Anemia, The Crying Baby

This past fall was a rough time for me. I’m not going to go into details, but I was having a lot of problems in my family and personal life. There was, however, an event I was looking forward to: donating blood. I had been trying for several months to gain enough weight to be able to donate. My friends were plotting to force-feed me cheeseburgers until I outweighed them. I did not have to resort to that, but I really wanted to be able to donate when the blood people came to my school in October, so it was definitely a conscious effort. I figured I was healthy and therefore ought to do what I could to help those who were less healthy. I was wrong.

I’m not a fan of needles, so I wasn’t surprised when I started to feel faint even before they stuck me. The last thing I heard as I lost consciousness was “Oh, she’s a spurter!” I came to quickly only to fill a unit in 4 minutes, which is about 3 minutes too fast. I fainted again when they pulled the needle out, but as I sat on the floor in the corner munching cookies and slurping juice, I figured it was just the needles. For the second time, I was wrong.

For the next three weeks, I had horrible, skull-splitting headaches, every day, without fail.
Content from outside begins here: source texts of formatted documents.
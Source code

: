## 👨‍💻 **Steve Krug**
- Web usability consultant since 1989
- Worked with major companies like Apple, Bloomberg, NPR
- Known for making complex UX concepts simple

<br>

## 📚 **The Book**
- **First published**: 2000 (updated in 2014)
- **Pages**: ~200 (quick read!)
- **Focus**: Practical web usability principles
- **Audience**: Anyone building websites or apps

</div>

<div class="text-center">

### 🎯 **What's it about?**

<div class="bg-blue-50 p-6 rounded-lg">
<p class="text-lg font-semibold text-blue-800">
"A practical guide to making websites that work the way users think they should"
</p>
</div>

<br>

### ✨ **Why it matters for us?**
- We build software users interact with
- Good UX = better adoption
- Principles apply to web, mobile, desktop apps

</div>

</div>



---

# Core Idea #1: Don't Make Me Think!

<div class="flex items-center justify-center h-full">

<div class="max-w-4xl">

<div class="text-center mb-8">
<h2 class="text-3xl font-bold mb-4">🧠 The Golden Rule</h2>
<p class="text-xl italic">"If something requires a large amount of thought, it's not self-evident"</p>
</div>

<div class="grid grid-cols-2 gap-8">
Due to various issues, as previously mentioned, my planned doctor visits were pushed back until fate decided I really needed to see someone. During church the Sunday of the fourth week of headaches, a woman fainted in the middle of the service. Unfortunately, I am a sympathy fainter. Luckily there are a number of doctors and nurses at my church, so while the woman who fainted initially had to be taken out on a stretcher by the ambulance drivers, much to her protest, I was simply given water and made to sit down for the rest of the day. The next morning I found myself in the doctor’s office, being diagnosed with anemia and being scolded for donating my blood when I couldn’t produce enough blood cells for myself, let alone donate any. I’d lost almost 10 pounds, which was more than I had gained in the first place.
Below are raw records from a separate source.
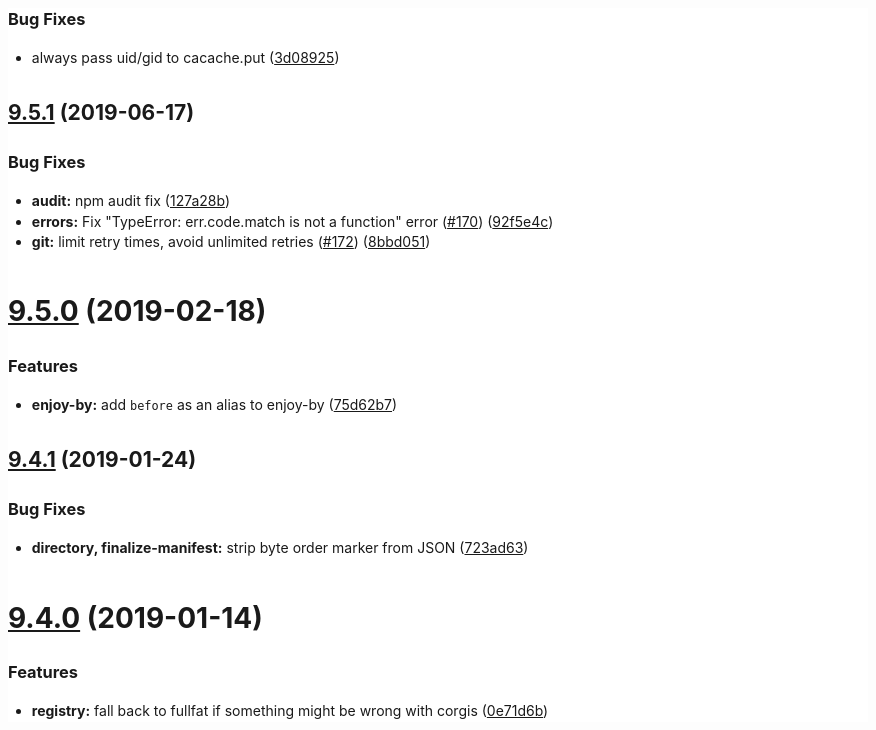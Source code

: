 ### Bug Fixes

* always pass uid/gid to cacache.put ([3d08925](https://github.com/npm/pacote/commit/3d08925))

<a name="9.5.1"></a>

## [9.5.1](https://github.com/npm/pacote/compare/v9.5.0...v9.5.1) (2019-06-17)

### Bug Fixes

* **audit:** npm audit fix ([127a28b](https://github.com/npm/pacote/commit/127a28b))
* **errors:** Fix "TypeError: err.code.match is not a function"
  error ([#170](https://github.com/npm/pacote/issues/170)) ([92f5e4c](https://github.com/zkat/pacote/commit/92f5e4c))
* **git:** limit retry times, avoid unlimited
  retries ([#172](https://github.com/npm/pacote/issues/172)) ([8bbd051](https://github.com/zkat/pacote/commit/8bbd051))

<a name="9.5.0"></a>

# [9.5.0](https://github.com/npm/pacote/compare/v9.4.1...v9.5.0) (2019-02-18)

### Features

* **enjoy-by:** add `before` as an alias to enjoy-by ([75d62b7](https://github.com/npm/pacote/commit/75d62b7))

<a name="9.4.1"></a>

## [9.4.1](https://github.com/npm/pacote/compare/v9.4.0...v9.4.1) (2019-01-24)

### Bug Fixes

* **directory, finalize-manifest:** strip byte order marker from
  JSON ([723ad63](https://github.com/npm/pacote/commit/723ad63))

<a name="9.4.0"></a>

# [9.4.0](https://github.com/npm/pacote/compare/v9.3.0...v9.4.0) (2019-01-14)

### Features

* **registry:** fall back to fullfat if something might be wrong with
  corgis ([0e71d6b](https://github.com/npm/pacote/commit/0e71d6b))

<a name="9.3.0"></a>
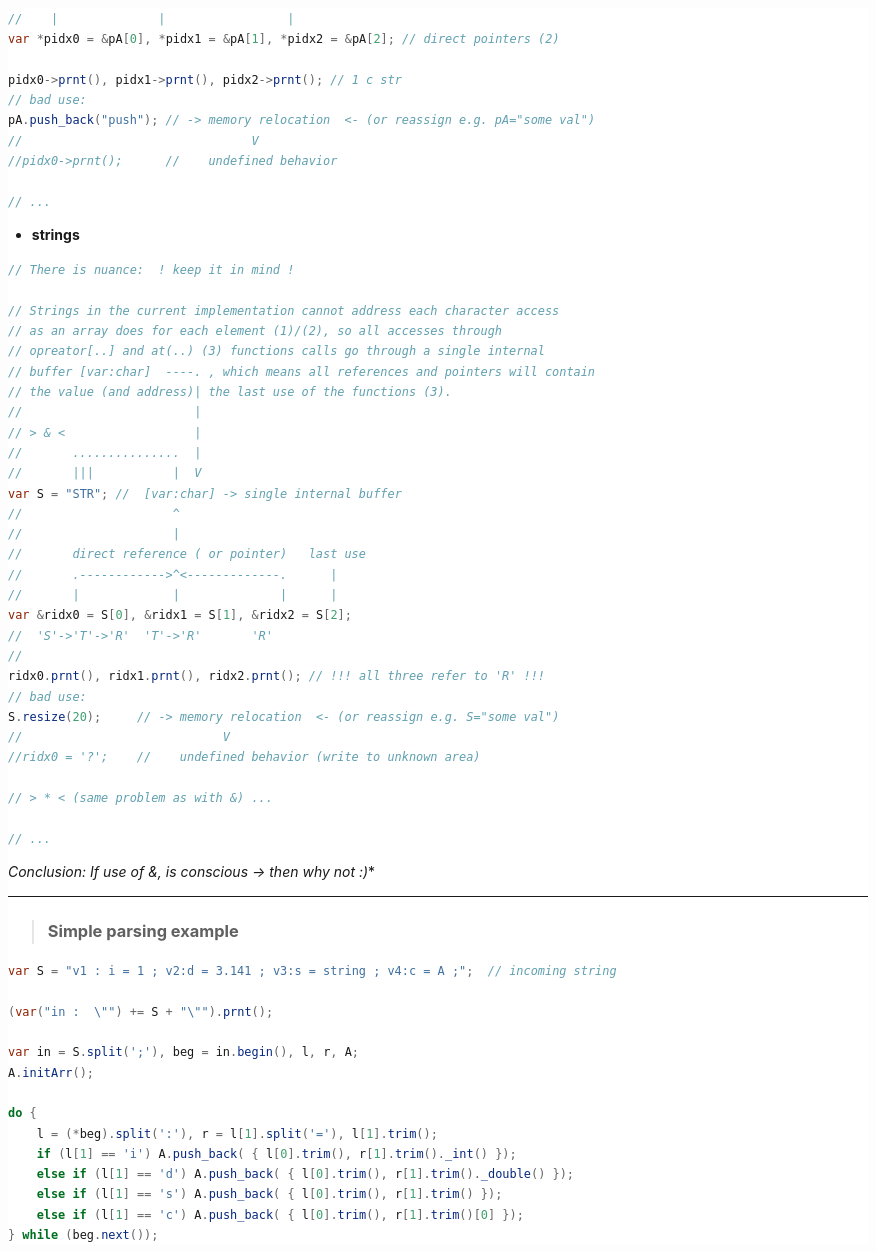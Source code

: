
 ```java
//    |              |                 |
var *pidx0 = &pA[0], *pidx1 = &pA[1], *pidx2 = &pA[2]; // direct pointers (2)
				
pidx0->prnt(), pidx1->prnt(), pidx2->prnt(); // 1 c str
// bad use:
pA.push_back("push"); // -> memory relocation  <- (or reassign e.g. pA="some val")
//                                V		
//pidx0->prnt();      //    undefined behavior

// ...
```

- **strings**

```java
// There is nuance:  ! keep it in mind !
				
// Strings in the current implementation cannot address each character access 
// as an array does for each element (1)/(2), so all accesses through
// opreator[..] and at(..) (3) functions calls go through a single internal
// buffer [var:char]  ----. , which means all references and pointers will contain
// the value (and address)| the last use of the functions (3).
//                        | 
// > & <                  |
//       ...............  |
//       |||           |  V
var S = "STR"; //  [var:char] -> single internal buffer
//                     ^
//                     | 
//       direct reference ( or pointer)   last use   
//       .------------>^<-------------.      |
//       |             |              |      |
var &ridx0 = S[0], &ridx1 = S[1], &ridx2 = S[2];
//  'S'->'T'->'R'  'T'->'R'       'R'   
//
ridx0.prnt(), ridx1.prnt(), ridx2.prnt(); // !!! all three refer to 'R' !!!
// bad use:
S.resize(20);     // -> memory relocation  <- (or reassign e.g. S="some val")
//                            V
//ridx0 = '?';    //    undefined behavior (write to unknown area)

// > * < (same problem as with &) ...

// ...
```
**Conclusion: If use of &,* is conscious -> then why not :)**

---
>### Simple parsing example

```java
var S = "v1 : i = 1 ; v2:d = 3.141 ; v3:s = string ; v4:c = A ;";  // incoming string
		
(var("in :  \"") += S + "\"").prnt();
		
var in = S.split(';'), beg = in.begin(), l, r, A;
A.initArr();
		
do {
	l = (*beg).split(':'), r = l[1].split('='), l[1].trim();
	if (l[1] == 'i') A.push_back( { l[0].trim(), r[1].trim()._int() });
	else if (l[1] == 'd') A.push_back( { l[0].trim(), r[1].trim()._double() });
	else if (l[1] == 's') A.push_back( { l[0].trim(), r[1].trim() });
	else if (l[1] == 'c') A.push_back( { l[0].trim(), r[1].trim()[0] });
} while (beg.next());
```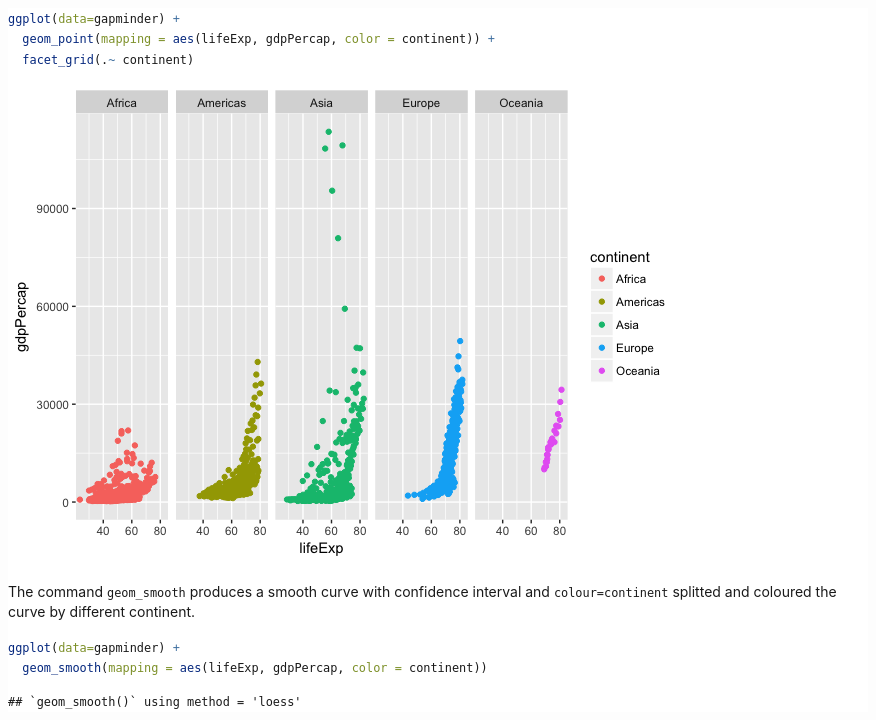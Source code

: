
 ``` r
ggplot(data=gapminder) +
  geom_point(mapping = aes(lifeExp, gdpPercap, color = continent)) + 
  facet_grid(.~ continent)
```

![](hw02-Gapminder_files/figure-markdown_github/unnamed-chunk-33-1.png)

The command `geom_smooth` produces a smooth curve with confidence interval and `colour=continent` splitted and coloured the curve by different continent.

``` r
ggplot(data=gapminder) +
  geom_smooth(mapping = aes(lifeExp, gdpPercap, color = continent))
```

    ## `geom_smooth()` using method = 'loess'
I have an iron deficiency-caused anemia. My doctor said the solution was to eat a lot of protein to balance out the gratuitous amount of exercise I naturally encounter on a daily basis. This works, to a point. I gained the weight back, my cheeks no longer look like paper, and the headaches stopped, but every month is two steps forward, one step back. If you know what I mean…
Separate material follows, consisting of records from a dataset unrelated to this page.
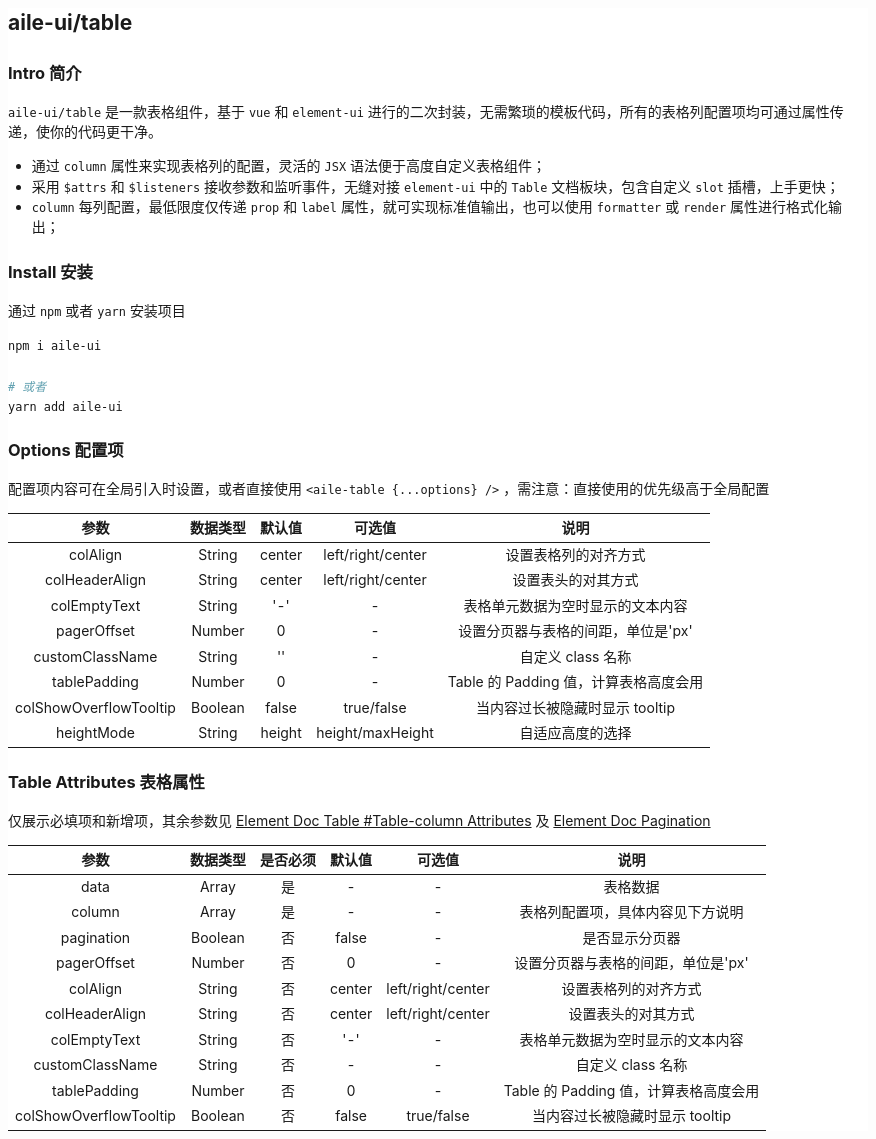 ## aile-ui/table

### Intro 简介

`aile-ui/table` 是一款表格组件，基于 `vue` 和 `element-ui` 进行的二次封装，无需繁琐的模板代码，所有的表格列配置项均可通过属性传递，使你的代码更干净。

- 通过 `column` 属性来实现表格列的配置，灵活的 `JSX` 语法便于高度自定义表格组件；
- 采用 `$attrs` 和 `$listeners` 接收参数和监听事件，无缝对接 `element-ui` 中的 `Table` 文档板块，包含自定义 `slot` 插槽，上手更快；
- `column` 每列配置，最低限度仅传递 `prop` 和 `label` 属性，就可实现标准值输出，也可以使用 `formatter` 或 `render` 属性进行格式化输出；

### Install 安装

通过 `npm` 或者 `yarn` 安装项目

```bash
npm i aile-ui

# 或者
yarn add aile-ui
```

### Options 配置项

配置项内容可在全局引入时设置，或者直接使用 `<aile-table {...options} />` ，需注意：直接使用的优先级高于全局配置

|          参数          | 数据类型 | 默认值 |      可选值       |                 说明                  |
| :--------------------: | :------: | :----: | :---------------: | :-----------------------------------: |
|        colAlign        |  String  | center | left/right/center |         设置表格列的对齐方式          |
|     colHeaderAlign     |  String  | center | left/right/center |          设置表头的对其方式           |
|      colEmptyText      |  String  |  '-'   |         -         |   表格单元数据为空时显示的文本内容    |
|      pagerOffset       |  Number  |   0    |         -         |  设置分页器与表格的间距，单位是'px'   |
|    customClassName     |  String  |   ''   |         -         |           自定义 class 名称           |
|      tablePadding      |  Number  |   0    |         -         | Table 的 Padding 值，计算表格高度会用 |
| colShowOverflowTooltip | Boolean  | false  |    true/false     |    当内容过长被隐藏时显示 tooltip     |
|       heightMode       |  String  | height | height/maxHeight  |           自适应高度的选择            |

### Table Attributes 表格属性

仅展示必填项和新增项，其余参数见 [Element Doc Table #Table-column Attributes](https://element.eleme.cn/#/zh-CN/component/table) 及 [Element Doc Pagination](https://element.eleme.cn/#/zh-CN/component/pagination)

|          参数          | 数据类型 | 是否必须 | 默认值 |      可选值       |                 说明                  |
| :--------------------: | :------: | :------: | :----: | :---------------: | :-----------------------------------: |
|          data          |  Array   |    是    |   -    |         -         |               表格数据                |
|         column         |  Array   |    是    |   -    |         -         |   表格列配置项，具体内容见下方说明    |
|       pagination       | Boolean  |    否    | false  |         -         |            是否显示分页器             |
|      pagerOffset       |  Number  |    否    |   0    |         -         |  设置分页器与表格的间距，单位是'px'   |
|        colAlign        |  String  |    否    | center | left/right/center |         设置表格列的对齐方式          |
|     colHeaderAlign     |  String  |    否    | center | left/right/center |          设置表头的对其方式           |
|      colEmptyText      |  String  |    否    |  '-'   |         -         |   表格单元数据为空时显示的文本内容    |
|    customClassName     |  String  |    否    |   -    |         -         |           自定义 class 名称           |
|      tablePadding      |  Number  |    否    |   0    |         -         | Table 的 Padding 值，计算表格高度会用 |
| colShowOverflowTooltip | Boolean  |    否    | false  |    true/false     |    当内容过长被隐藏时显示 tooltip     |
How is this a food issue? Well, it drastically changed my diet. I had been eating what I thought was a balanced and healthy diet, fruits, vegetables, grains, light meats like poultry, occasional red meat, lots of beans and rice, and of course, obscene amounts of junk food. I now eat beef jerky, protein bars, nuts, and eggs in addition to many of those other foods; the ratios just shifted. Here’s the catch: if I stop eating these foods, my anemia rears its ugly head, and punches the inside of my brain. So when I had to have FES surgery and lost a lot of blood, slept for four days without eating much more than yogurt and a burrito, I got the headaches again.

What have I learned from this? The medical people are like vampires: they suck your blood and leave you anemic. Anemia is like a screaming baby in your head, only the screams are silent, and the only thing that shuts that baby up is a nice, juicy hamburger. Looks like my friends were right all along.